◆ **What to produce**: Transcribe the records in their entirety, exactly as given.

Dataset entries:

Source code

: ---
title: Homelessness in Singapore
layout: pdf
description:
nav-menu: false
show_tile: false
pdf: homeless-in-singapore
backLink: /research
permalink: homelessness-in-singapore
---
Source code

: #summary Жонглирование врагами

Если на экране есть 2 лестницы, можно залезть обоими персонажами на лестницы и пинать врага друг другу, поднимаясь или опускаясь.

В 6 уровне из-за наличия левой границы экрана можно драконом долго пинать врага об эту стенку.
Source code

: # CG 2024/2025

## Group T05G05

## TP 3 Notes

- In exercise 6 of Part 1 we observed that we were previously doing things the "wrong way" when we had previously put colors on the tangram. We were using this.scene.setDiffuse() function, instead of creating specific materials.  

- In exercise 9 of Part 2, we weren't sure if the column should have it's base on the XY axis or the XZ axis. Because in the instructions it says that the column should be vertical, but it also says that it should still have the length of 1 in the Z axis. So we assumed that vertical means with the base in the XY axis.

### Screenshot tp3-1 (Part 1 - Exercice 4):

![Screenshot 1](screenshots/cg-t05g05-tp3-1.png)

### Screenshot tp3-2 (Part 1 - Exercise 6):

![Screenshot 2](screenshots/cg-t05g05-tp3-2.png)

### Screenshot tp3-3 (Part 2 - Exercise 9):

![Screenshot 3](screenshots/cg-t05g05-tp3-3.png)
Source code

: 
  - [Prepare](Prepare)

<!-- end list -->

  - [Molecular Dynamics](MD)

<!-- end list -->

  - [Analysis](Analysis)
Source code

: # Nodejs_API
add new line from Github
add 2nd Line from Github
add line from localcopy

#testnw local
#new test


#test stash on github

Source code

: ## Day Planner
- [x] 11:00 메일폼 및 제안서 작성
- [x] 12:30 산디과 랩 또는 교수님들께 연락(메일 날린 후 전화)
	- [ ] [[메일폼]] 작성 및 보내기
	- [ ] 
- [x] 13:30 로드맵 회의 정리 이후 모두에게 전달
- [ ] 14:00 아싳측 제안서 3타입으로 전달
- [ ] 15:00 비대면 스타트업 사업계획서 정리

◆ **Reply**:
Source code

: ---
title: Homelessness in Singapore
layout: pdf
description:
nav-menu: false
show_tile: false
pdf: homeless-in-singapore
backLink: /research
permalink: homelessness-in-singapore
---
Source code

: #summary Жонглирование врагами

Если на экране есть 2 лестницы, можно залезть обоими персонажами на лестницы и пинать врага друг другу, поднимаясь или опускаясь.

В 6 уровне из-за наличия левой границы экрана можно драконом долго пинать врага об эту стенку.
Source code

: # CG 2024/2025

## Group T05G05

## TP 3 Notes

- In exercise 6 of Part 1 we observed that we were previously doing things the "wrong way" when we had previously put colors on the tangram. We were using this.scene.setDiffuse() function, instead of creating specific materials.  

- In exercise 9 of Part 2, we weren't sure if the column should have it's base on the XY axis or the XZ axis. Because in the instructions it says that the column should be vertical, but it also says that it should still have the length of 1 in the Z axis. So we assumed that vertical means with the base in the XY axis.

### Screenshot tp3-1 (Part 1 - Exercice 4):

![Screenshot 1](screenshots/cg-t05g05-tp3-1.png)

### Screenshot tp3-2 (Part 1 - Exercise 6):

![Screenshot 2](screenshots/cg-t05g05-tp3-2.png)

### Screenshot tp3-3 (Part 2 - Exercise 9):

![Screenshot 3](screenshots/cg-t05g05-tp3-3.png)
Source code

: 
  - [Prepare](Prepare)

<!-- end list -->

  - [Molecular Dynamics](MD)

<!-- end list -->

  - [Analysis](Analysis)
Source code

: # Nodejs_API
add new line from Github
add 2nd Line from Github
add line from localcopy

#testnw local
#new test


#test stash on github

Source code

: ## Day Planner
- [x] 11:00 메일폼 및 제안서 작성
- [x] 12:30 산디과 랩 또는 교수님들께 연락(메일 날린 후 전화)
	- [ ] [[메일폼]] 작성 및 보내기
	- [ ] 
- [x] 13:30 로드맵 회의 정리 이후 모두에게 전달
- [ ] 14:00 아싳측 제안서 3타입으로 전달
- [ ] 15:00 비대면 스타트업 사업계획서 정리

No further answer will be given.